EXERCISE INPUTS:
* * *

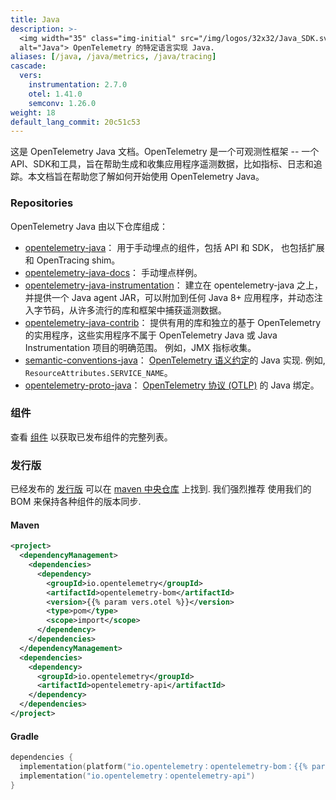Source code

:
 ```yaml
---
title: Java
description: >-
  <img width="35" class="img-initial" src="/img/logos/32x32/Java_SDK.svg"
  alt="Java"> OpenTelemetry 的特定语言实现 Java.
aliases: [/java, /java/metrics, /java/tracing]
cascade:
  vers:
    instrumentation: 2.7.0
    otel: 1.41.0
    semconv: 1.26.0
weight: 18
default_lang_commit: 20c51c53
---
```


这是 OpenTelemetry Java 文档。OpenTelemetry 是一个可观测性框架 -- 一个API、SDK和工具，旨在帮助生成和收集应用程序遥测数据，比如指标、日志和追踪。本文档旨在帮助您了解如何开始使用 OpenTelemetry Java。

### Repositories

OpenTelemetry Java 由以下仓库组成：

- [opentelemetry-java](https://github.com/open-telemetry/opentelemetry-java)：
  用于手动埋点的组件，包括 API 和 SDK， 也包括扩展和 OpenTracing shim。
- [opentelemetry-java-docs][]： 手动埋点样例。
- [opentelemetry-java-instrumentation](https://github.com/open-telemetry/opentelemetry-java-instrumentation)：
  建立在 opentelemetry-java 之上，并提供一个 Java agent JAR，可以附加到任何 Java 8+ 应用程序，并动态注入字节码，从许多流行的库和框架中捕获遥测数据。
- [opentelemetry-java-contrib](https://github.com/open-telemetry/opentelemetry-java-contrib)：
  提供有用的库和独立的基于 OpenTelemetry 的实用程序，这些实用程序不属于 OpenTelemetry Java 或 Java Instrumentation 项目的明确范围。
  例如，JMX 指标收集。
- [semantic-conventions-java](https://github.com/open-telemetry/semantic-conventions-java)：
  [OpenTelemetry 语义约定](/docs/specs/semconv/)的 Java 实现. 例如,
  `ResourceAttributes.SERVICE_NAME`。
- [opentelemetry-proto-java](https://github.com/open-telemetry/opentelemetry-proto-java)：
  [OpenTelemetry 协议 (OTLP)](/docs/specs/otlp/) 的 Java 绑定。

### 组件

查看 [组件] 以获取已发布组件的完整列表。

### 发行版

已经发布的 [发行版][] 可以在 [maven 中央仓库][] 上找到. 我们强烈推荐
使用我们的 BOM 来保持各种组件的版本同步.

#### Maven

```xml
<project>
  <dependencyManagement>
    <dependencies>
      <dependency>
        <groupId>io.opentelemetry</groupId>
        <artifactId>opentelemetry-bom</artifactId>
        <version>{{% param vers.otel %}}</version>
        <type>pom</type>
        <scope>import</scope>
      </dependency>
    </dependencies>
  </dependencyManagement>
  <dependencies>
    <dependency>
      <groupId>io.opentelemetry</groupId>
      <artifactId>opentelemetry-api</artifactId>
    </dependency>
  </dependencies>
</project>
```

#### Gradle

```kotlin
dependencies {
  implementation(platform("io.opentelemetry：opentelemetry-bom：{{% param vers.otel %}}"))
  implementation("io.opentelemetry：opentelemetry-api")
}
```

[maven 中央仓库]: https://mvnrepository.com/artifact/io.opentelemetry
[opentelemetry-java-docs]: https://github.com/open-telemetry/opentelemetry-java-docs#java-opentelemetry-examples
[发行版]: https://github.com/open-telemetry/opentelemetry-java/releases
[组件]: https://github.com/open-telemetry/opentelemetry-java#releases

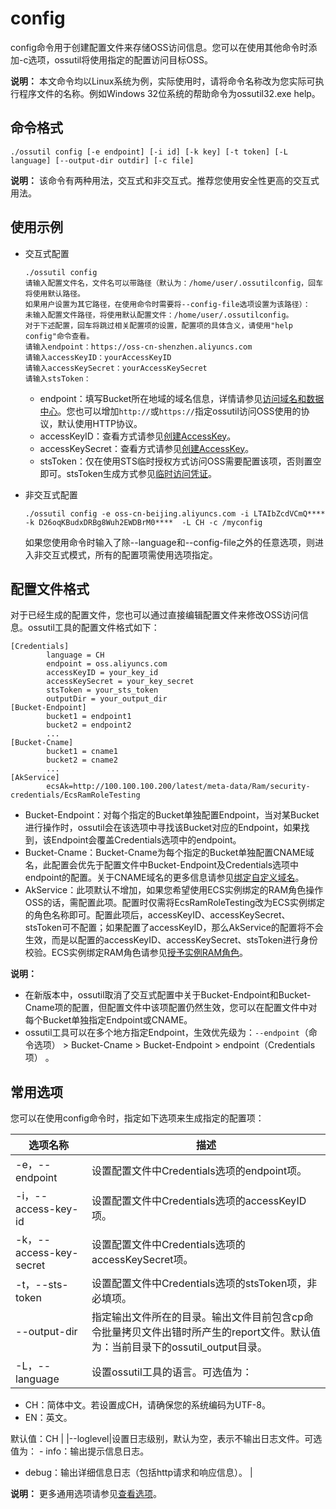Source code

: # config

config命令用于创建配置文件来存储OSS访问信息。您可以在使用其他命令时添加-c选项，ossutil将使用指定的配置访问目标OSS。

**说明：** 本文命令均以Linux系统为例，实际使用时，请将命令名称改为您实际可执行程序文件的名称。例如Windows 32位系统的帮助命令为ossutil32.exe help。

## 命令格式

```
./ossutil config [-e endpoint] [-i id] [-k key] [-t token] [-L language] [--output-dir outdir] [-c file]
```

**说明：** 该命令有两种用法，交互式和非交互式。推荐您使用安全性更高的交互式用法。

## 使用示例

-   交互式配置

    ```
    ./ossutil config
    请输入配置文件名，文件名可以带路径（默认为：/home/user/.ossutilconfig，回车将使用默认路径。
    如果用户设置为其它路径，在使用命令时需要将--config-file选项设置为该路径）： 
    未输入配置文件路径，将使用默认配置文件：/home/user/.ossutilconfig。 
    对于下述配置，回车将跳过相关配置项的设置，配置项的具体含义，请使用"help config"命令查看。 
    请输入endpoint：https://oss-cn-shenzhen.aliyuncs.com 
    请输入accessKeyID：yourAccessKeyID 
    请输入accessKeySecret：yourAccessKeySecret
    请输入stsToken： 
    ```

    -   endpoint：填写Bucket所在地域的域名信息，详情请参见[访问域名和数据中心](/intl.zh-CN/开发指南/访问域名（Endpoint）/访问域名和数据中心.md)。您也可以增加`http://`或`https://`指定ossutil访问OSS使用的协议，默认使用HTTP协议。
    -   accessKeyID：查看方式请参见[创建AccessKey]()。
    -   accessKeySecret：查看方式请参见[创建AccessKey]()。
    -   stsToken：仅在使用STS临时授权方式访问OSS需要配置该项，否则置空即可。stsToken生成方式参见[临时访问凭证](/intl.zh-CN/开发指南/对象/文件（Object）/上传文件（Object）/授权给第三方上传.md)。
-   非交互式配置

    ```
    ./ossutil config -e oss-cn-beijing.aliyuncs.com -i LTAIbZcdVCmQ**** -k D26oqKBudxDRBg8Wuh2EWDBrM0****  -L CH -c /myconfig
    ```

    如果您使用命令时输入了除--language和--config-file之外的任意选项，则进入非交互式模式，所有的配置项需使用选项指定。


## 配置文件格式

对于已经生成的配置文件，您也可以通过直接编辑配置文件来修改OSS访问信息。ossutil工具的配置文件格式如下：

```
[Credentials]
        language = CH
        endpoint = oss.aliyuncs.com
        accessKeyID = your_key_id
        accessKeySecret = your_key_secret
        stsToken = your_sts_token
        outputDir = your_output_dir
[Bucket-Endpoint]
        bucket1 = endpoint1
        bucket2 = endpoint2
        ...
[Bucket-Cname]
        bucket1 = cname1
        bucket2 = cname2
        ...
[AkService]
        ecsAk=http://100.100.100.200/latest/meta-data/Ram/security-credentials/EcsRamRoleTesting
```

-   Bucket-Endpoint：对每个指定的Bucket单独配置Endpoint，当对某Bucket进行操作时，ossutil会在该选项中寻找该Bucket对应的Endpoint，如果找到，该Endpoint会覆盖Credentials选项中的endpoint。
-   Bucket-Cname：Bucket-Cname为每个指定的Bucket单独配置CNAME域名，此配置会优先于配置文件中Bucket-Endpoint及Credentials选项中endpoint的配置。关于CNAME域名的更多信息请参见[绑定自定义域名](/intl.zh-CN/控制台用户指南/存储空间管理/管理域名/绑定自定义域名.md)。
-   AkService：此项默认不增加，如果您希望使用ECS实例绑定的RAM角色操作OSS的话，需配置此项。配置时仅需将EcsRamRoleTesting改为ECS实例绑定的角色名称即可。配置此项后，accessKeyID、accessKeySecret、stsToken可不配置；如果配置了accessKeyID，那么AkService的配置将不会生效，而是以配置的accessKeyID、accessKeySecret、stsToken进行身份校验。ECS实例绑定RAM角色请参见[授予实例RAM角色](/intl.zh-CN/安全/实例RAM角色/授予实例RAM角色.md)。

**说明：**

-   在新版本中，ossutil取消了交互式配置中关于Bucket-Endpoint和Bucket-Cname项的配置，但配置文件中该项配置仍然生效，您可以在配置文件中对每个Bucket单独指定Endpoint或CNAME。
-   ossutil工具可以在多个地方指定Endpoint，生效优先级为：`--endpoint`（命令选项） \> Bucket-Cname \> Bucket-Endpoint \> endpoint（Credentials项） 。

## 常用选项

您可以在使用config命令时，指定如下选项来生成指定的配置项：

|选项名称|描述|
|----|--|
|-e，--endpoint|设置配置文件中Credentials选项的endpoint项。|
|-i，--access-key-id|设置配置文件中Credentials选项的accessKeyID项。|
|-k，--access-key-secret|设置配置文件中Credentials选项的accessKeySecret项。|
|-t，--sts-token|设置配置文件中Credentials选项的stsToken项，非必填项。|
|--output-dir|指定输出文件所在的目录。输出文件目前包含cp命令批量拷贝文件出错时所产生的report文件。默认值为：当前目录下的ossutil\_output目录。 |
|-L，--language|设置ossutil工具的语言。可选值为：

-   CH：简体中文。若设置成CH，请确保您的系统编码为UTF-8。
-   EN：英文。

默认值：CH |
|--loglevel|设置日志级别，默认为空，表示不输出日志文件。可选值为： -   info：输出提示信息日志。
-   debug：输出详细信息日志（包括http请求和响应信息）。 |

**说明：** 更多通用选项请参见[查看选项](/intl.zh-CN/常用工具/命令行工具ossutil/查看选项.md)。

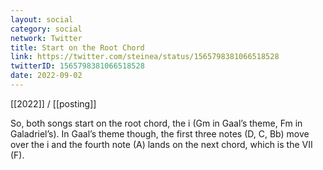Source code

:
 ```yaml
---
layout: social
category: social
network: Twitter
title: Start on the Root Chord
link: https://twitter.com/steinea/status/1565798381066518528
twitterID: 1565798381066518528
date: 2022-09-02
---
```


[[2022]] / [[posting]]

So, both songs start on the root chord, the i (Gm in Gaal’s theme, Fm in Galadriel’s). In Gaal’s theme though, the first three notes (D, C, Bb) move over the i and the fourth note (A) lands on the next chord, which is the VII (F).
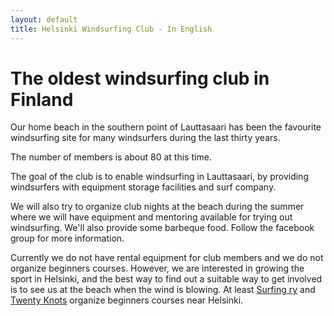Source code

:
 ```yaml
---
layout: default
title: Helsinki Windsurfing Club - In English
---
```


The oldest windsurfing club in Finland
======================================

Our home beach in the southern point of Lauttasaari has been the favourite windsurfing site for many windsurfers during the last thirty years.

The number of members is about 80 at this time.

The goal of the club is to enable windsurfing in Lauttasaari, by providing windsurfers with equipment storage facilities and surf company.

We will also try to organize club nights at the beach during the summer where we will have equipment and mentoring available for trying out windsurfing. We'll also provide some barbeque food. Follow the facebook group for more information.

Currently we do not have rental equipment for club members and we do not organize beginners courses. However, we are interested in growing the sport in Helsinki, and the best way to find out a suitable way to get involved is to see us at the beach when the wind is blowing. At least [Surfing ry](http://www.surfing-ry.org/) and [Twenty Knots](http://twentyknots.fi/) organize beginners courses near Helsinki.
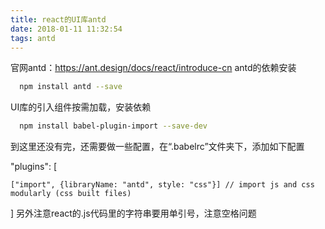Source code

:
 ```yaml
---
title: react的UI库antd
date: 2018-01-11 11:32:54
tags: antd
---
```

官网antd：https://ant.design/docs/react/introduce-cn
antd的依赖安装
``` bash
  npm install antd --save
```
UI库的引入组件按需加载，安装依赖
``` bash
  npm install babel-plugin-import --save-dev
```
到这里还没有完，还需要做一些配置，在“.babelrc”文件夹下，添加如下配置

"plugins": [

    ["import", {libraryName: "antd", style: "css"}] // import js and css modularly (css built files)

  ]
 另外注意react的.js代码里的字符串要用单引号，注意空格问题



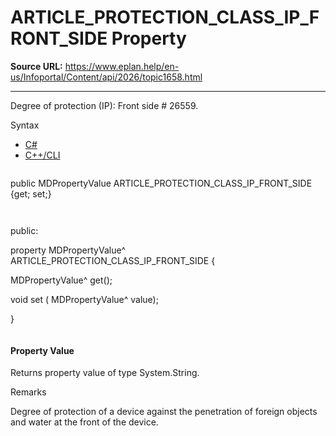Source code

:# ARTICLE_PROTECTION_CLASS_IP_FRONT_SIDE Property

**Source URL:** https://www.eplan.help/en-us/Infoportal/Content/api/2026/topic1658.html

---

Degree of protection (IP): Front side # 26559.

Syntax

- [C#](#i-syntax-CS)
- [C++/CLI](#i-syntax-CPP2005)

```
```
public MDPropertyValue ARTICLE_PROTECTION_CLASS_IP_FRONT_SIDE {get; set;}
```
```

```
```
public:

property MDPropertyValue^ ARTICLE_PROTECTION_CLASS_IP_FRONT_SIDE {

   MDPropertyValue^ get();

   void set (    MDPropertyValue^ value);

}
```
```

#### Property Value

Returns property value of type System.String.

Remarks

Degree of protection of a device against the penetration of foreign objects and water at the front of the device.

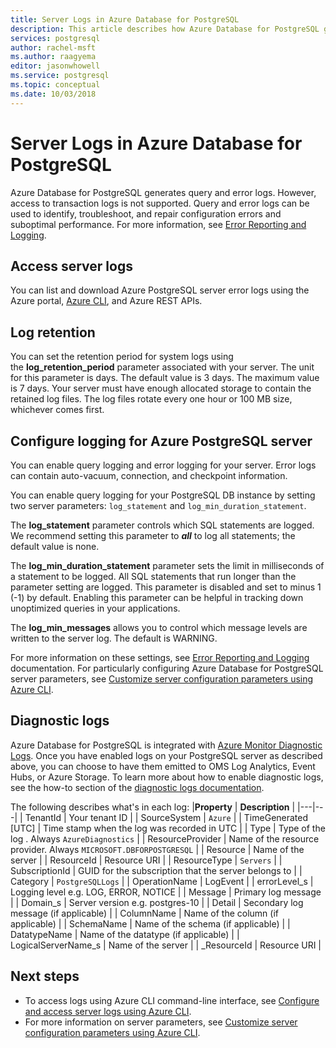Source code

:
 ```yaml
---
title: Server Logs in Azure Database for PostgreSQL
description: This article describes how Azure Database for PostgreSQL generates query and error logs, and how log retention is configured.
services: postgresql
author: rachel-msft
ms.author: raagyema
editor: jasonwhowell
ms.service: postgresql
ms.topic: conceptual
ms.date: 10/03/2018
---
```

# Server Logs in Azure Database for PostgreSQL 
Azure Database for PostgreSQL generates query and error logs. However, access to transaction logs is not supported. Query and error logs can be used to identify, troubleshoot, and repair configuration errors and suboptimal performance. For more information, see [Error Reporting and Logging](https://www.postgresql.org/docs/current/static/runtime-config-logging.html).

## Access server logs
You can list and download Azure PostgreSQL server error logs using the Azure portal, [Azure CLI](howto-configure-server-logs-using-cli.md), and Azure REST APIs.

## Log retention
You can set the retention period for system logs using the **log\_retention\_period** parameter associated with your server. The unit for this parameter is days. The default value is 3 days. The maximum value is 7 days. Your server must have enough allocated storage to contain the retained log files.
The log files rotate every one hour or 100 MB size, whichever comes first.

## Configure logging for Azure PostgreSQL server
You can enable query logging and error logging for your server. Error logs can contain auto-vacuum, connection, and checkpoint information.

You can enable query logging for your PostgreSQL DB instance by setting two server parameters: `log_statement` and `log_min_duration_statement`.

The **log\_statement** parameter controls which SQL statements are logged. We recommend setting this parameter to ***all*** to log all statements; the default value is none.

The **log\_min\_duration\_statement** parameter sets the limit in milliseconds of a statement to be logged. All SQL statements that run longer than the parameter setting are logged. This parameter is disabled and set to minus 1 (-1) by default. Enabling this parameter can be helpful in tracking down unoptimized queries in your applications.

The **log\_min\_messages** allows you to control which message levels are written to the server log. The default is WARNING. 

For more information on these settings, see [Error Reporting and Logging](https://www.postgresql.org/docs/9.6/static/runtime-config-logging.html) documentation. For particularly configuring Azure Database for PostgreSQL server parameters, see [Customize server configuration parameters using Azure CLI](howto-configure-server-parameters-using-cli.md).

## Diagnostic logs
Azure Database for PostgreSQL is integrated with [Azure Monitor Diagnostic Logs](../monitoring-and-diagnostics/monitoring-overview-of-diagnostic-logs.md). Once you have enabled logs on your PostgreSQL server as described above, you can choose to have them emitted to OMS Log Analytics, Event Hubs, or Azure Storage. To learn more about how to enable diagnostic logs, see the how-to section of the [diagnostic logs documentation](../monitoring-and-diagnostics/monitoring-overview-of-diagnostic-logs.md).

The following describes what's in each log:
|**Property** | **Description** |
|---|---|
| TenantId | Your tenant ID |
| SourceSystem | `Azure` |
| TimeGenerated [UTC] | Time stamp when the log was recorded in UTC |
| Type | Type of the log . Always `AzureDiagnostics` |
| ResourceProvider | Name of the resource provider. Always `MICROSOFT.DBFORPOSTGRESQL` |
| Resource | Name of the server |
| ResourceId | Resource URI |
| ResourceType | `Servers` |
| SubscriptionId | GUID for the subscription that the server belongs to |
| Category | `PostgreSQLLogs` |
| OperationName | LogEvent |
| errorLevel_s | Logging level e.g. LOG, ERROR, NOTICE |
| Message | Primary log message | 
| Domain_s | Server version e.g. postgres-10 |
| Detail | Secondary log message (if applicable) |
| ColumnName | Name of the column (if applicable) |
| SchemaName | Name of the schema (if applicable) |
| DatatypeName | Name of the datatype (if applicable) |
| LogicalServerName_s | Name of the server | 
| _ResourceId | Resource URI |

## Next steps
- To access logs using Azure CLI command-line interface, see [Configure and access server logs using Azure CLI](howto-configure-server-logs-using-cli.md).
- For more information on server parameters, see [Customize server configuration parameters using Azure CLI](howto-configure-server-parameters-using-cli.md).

* * *

WHAT TO DO: All that is needed is an exact copy of the lines from the top of the entries through the line containing "- [opentelemetry-java](https", pictures left out.

COMPLETED EXERCISE:
Source code

:
 ```yaml
---
title: Java
description: >-
  <img width="35" class="img-initial" src="/img/logos/32x32/Java_SDK.svg"
  alt="Java"> OpenTelemetry 的特定语言实现 Java.
aliases: [/java, /java/metrics, /java/tracing]
cascade:
  vers:
    instrumentation: 2.7.0
    otel: 1.41.0
    semconv: 1.26.0
weight: 18
default_lang_commit: 20c51c53
---
```


这是 OpenTelemetry Java 文档。OpenTelemetry 是一个可观测性框架 -- 一个API、SDK和工具，旨在帮助生成和收集应用程序遥测数据，比如指标、日志和追踪。本文档旨在帮助您了解如何开始使用 OpenTelemetry Java。

### Repositories

OpenTelemetry Java 由以下仓库组成：

- [opentelemetry-java](https://github.com/open-telemetry/opentelemetry-java)：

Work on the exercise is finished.